Environmental Studies

First Advisor

Dan Doak

Second Advisor

Dale Miller

Third Advisor

Deane Bowers

Abstract

Large mammalian herbivore populations in Kenya are declining in numbers because of habitat degradation, fragmentation, and loss. Hunting practices are also a contributing factor. The loss of large mammalian herbivores can have cascading effects in an ecosystem. Interactions between large mammalian herbivores and plants are well known and widely studied, as well as interactions between flowers and their insect pollinators. However, the indirect effects of large mammalian herbivores on insect pollinators have not been as widely studied.

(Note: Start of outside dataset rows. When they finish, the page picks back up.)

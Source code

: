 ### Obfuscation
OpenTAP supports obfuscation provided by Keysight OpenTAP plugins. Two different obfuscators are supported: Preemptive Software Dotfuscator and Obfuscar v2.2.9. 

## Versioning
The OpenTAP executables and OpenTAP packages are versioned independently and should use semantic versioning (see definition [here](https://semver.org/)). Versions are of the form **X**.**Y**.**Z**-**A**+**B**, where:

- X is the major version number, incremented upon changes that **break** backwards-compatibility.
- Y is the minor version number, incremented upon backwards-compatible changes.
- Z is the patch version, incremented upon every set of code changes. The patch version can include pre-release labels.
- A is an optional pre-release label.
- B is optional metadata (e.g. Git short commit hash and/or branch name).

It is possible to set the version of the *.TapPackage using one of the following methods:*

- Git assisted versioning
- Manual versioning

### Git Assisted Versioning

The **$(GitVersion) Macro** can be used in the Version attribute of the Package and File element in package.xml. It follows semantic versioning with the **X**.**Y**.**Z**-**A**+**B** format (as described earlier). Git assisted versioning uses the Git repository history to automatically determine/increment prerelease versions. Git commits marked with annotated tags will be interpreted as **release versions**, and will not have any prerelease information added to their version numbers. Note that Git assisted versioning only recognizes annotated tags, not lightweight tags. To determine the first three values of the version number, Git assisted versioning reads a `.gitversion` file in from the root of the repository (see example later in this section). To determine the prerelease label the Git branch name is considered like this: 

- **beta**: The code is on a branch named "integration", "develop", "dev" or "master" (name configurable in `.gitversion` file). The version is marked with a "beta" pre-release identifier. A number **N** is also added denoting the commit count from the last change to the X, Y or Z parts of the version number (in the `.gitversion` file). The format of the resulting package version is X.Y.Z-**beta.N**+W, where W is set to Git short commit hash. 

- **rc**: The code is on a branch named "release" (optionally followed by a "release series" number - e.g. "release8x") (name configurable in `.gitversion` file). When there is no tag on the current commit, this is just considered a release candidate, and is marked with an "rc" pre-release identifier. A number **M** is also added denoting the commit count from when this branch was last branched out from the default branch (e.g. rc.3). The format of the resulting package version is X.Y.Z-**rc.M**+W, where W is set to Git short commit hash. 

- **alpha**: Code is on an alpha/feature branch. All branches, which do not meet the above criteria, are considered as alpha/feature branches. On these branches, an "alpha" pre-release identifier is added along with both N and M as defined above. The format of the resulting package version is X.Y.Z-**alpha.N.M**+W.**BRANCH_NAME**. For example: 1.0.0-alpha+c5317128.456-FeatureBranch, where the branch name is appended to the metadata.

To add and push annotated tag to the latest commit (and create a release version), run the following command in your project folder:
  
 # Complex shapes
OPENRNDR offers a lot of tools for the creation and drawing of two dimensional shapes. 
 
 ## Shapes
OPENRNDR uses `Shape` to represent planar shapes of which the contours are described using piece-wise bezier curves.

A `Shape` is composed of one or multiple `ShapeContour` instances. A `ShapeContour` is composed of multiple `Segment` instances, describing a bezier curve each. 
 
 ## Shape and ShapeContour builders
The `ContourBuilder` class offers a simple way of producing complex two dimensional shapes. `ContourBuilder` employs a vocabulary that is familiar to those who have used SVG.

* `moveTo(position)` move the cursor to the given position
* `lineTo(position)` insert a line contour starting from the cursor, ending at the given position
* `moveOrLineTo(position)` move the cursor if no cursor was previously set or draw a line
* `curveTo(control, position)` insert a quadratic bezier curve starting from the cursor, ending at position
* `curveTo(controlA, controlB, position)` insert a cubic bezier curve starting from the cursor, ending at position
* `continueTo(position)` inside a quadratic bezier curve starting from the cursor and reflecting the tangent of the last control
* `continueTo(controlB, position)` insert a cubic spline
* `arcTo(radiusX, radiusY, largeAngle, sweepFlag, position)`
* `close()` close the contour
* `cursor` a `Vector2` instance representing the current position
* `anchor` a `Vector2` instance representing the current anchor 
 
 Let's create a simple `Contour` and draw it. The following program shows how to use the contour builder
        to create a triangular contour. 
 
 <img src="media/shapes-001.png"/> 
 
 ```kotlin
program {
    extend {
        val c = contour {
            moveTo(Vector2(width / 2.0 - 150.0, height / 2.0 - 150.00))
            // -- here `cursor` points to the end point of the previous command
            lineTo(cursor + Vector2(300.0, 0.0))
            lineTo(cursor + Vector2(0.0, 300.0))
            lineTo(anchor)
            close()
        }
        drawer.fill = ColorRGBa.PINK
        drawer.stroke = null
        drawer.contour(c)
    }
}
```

This thesis examines the indirect effects that large mammalian herbivores have on insect pollinators. In order to do this, I conducted research at the Mpala Research Centre in Kenya collecting insect pollinators and recording flower species in different herbivore exclosures spanning a wide aridity gradient. These data show that insect pollinator communities respond directly to flower communities, in addition to any direct effects herbivory and rainfall have on insect communities. These results suggest that large mammalian herbivores and rainfall have a significant effect on insect community composition, both through their direct effect on insect pollinator communities and through their effect on flower communities. These results suggest that the loss of large mammalian herbivore populations could negatively affect all levels of the food chain, including insect pollinators.